Derive the equations of uniformly accelerated motion by the graphical method.

(N/A) Let the velocity of the particle at $t=0$ be $v_{0}$ and at time $t$ be $v$.
$1$. First Equation of Motion $(v = v_{0} + at)$:
The acceleration $a$ is the slope of the velocity-time graph line $AB$.
$a = \text{slope} = \frac{v - v_{0}}{t - 0} = \frac{v - v_{0}}{t}$
$\therefore v = v_{0} + at$.
$2$. Second Equation of Motion $(x = v_{0}t + \frac{1}{2}at^{2})$:
The displacement $x$ is the area under the $v-t$ graph (trapezium $OABD$).
$x = \text{Area of rectangle } OACD + \text{Area of } \Delta ACB$
$x = (v_{0} \times t) + \frac{1}{2} \times (t) \times (v - v_{0})$
Since $(v - v_{0}) = at$,we get:
$x = v_{0}t + \frac{1}{2}at^{2}$.
$3$. Third Equation of Motion $(v^{2} - v_{0}^{2} = 2ax)$:
The displacement $x$ is the area of the trapezium $OABD$.

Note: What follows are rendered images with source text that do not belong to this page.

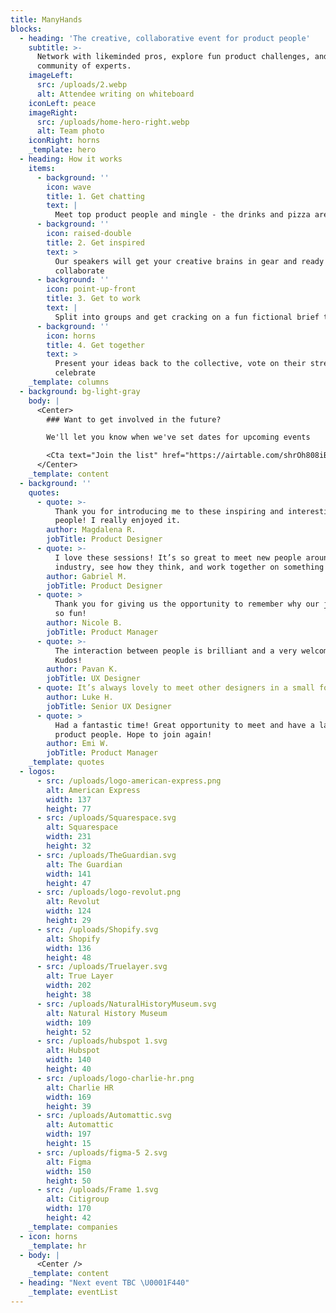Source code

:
 ```yaml
---
title: ManyHands
blocks:
  - heading: 'The creative, collaborative event for product people'
    subtitle: >-
      Network with likeminded pros, explore fun product challenges, and join our
      community of experts.
    imageLeft:
      src: /uploads/2.webp
      alt: Attendee writing on whiteboard
    iconLeft: peace
    imageRight:
      src: /uploads/home-hero-right.webp
      alt: Team photo
    iconRight: horns
    _template: hero
  - heading: How it works
    items:
      - background: ''
        icon: wave
        title: 1. Get chatting
        text: |
          Meet top product people and mingle - the drinks and pizza are on us!
      - background: ''
        icon: raised-double
        title: 2. Get inspired
        text: >
          Our speakers will get your creative brains in gear and ready to
          collaborate
      - background: ''
        icon: point-up-front
        title: 3. Get to work
        text: |
          Split into groups and get cracking on a fun fictional brief together
      - background: ''
        icon: horns
        title: 4. Get together
        text: >
          Present your ideas back to the collective, vote on their strengths and
          celebrate
    _template: columns
  - background: bg-light-gray
    body: |
      <Center>
        ### Want to get involved in the future?

        We'll let you know when we've set dates for upcoming events

        <Cta text="Join the list" href="https://airtable.com/shrOh808iBDVo9Ne1" />
      </Center>
    _template: content
  - background: ''
    quotes:
      - quote: >-
          Thank you for introducing me to these inspiring and interesting
          people! I really enjoyed it.
        author: Magdalena R.
        jobTitle: Product Designer
      - quote: >-
          I love these sessions! It’s so great to meet new people around the
          industry, see how they think, and work together on something fun. 
        author: Gabriel M.
        jobTitle: Product Designer
      - quote: >
          Thank you for giving us the opportunity to remember why our jobs are
          so fun!
        author: Nicole B.
        jobTitle: Product Manager
      - quote: >-
          The interaction between people is brilliant and a very welcoming team.
          Kudos!
        author: Pavan K.
        jobTitle: UX Designer
      - quote: It’s always lovely to meet other designers in a small forum like this.
        author: Luke H.
        jobTitle: Senior UX Designer
      - quote: >
          Had a fantastic time! Great opportunity to meet and have a laugh with
          product people. Hope to join again!
        author: Emi W.
        jobTitle: Product Manager
    _template: quotes
  - logos:
      - src: /uploads/logo-american-express.png
        alt: American Express
        width: 137
        height: 77
      - src: /uploads/Squarespace.svg
        alt: Squarespace
        width: 231
        height: 32
      - src: /uploads/TheGuardian.svg
        alt: The Guardian
        width: 141
        height: 47
      - src: /uploads/logo-revolut.png
        alt: Revolut
        width: 124
        height: 29
      - src: /uploads/Shopify.svg
        alt: Shopify
        width: 136
        height: 48
      - src: /uploads/Truelayer.svg
        alt: True Layer
        width: 202
        height: 38
      - src: /uploads/NaturalHistoryMuseum.svg
        alt: Natural History Museum
        width: 109
        height: 52
      - src: /uploads/hubspot 1.svg
        alt: Hubspot
        width: 140
        height: 40
      - src: /uploads/logo-charlie-hr.png
        alt: Charlie HR
        width: 169
        height: 39
      - src: /uploads/Automattic.svg
        alt: Automattic
        width: 197
        height: 15
      - src: /uploads/figma-5 2.svg
        alt: Figma
        width: 150
        height: 50
      - src: /uploads/Frame 1.svg
        alt: Citigroup
        width: 170
        height: 42
    _template: companies
  - icon: horns
    _template: hr
  - body: |
      <Center />
    _template: content
  - heading: "Next event TBC \U0001F440"
    _template: eventList
---
```


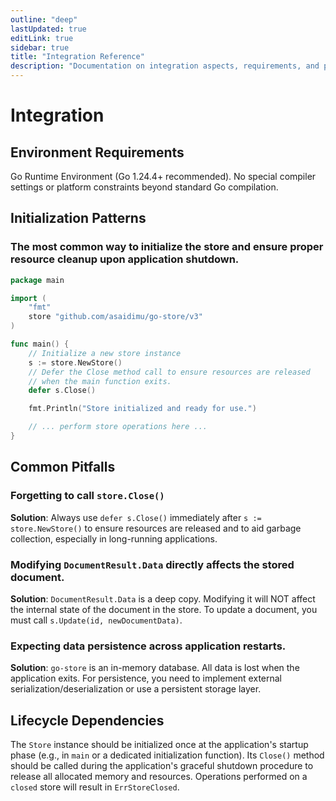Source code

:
 ```yaml
---
outline: "deep"
lastUpdated: true
editLink: true
sidebar: true
title: "Integration Reference"
description: "Documentation on integration aspects, requirements, and patterns"
---
```

# Integration

## Environment Requirements

Go Runtime Environment (Go 1.24.4+ recommended). No special compiler settings or platform constraints beyond standard Go compilation.

## Initialization Patterns

### The most common way to initialize the store and ensure proper resource cleanup upon application shutdown.



```go
package main

import (
	"fmt"
	store "github.com/asaidimu/go-store/v3"
)

func main() {
	// Initialize a new store instance
	s := store.NewStore()
	// Defer the Close method call to ensure resources are released
	// when the main function exits.
	defer s.Close()

	fmt.Println("Store initialized and ready for use.")

	// ... perform store operations here ...
}
```


## Common Pitfalls

### Forgetting to call `store.Close()`

**Solution**: Always use `defer s.Close()` immediately after `s := store.NewStore()` to ensure resources are released and to aid garbage collection, especially in long-running applications.

### Modifying `DocumentResult.Data` directly affects the stored document.

**Solution**: `DocumentResult.Data` is a deep copy. Modifying it will NOT affect the internal state of the document in the store. To update a document, you must call `s.Update(id, newDocumentData)`.

### Expecting data persistence across application restarts.

**Solution**: `go-store` is an in-memory database. All data is lost when the application exits. For persistence, you need to implement external serialization/deserialization or use a persistent storage layer.

## Lifecycle Dependencies

The `Store` instance should be initialized once at the application's startup phase (e.g., in `main` or a dedicated initialization function). Its `Close()` method should be called during the application's graceful shutdown procedure to release all allocated memory and resources. Operations performed on a `closed` store will result in `ErrStoreClosed`.

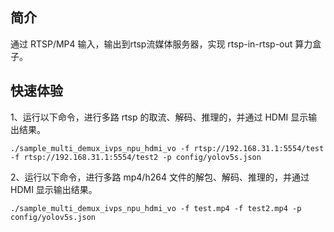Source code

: ## 简介
  通过 RTSP/MP4 输入，输出到rtsp流媒体服务器，实现 rtsp-in-rtsp-out 算力盒子。


## 快速体验
1、运行以下命令，进行多路 rtsp 的取流、解码、推理的，并通过 HDMI 显示输出结果。
```
./sample_multi_demux_ivps_npu_hdmi_vo -f rtsp://192.168.31.1:5554/test -f rtsp://192.168.31.1:5554/test2 -p config/yolov5s.json
```
2、运行以下命令，进行多路 mp4/h264 文件的解包、解码、推理的，并通过 HDMI 显示输出结果。
```
./sample_multi_demux_ivps_npu_hdmi_vo -f test.mp4 -f test2.mp4 -p config/yolov5s.json
```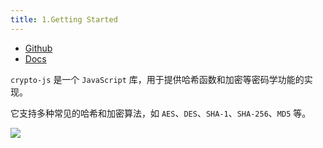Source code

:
 ```yaml
---
title: 1.Getting Started
---
```


- [Github](https://github.com/brix/crypto-js)
- [Docs](https://cryptojs.gitbook.io/docs/)


`crypto-js` 是一个 `JavaScript` 库，用于提供哈希函数和加密等密码学功能的实现。

它支持多种常见的哈希和加密算法，如 `AES`、`DES`、`SHA-1`、`SHA-256`、`MD5` 等。

![](https://raw.githubusercontent.com/oneyoung19/vuepress-blog-img/Not-Count-Contribution/img/20230902185252.png)
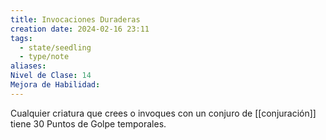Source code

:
 ```yaml
---
title: Invocaciones Duraderas
creation date: 2024-02-16 23:11
tags:
  - state/seedling
  - type/note
aliases: 
Nivel de Clase: 14
Mejora de Habilidad:
---
```

Cualquier criatura que crees o invoques con un conjuro de [[conjuración]] tiene 30 Puntos de Golpe
temporales.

$x = \frac{1}{2} \times (\text{sum of parallel sides}) \times \text{height}$
$x = \frac{1}{2} (v_{0} + v) \times t$
Since $t = \frac{v - v_{0}}{a}$,we substitute $t$:
$x = \frac{1}{2} (v + v_{0}) \times \frac{(v - v_{0})}{a}$
$2ax = v^{2} - v_{0}^{2}$
$\therefore v^{2} = v_{0}^{2} + 2ax$.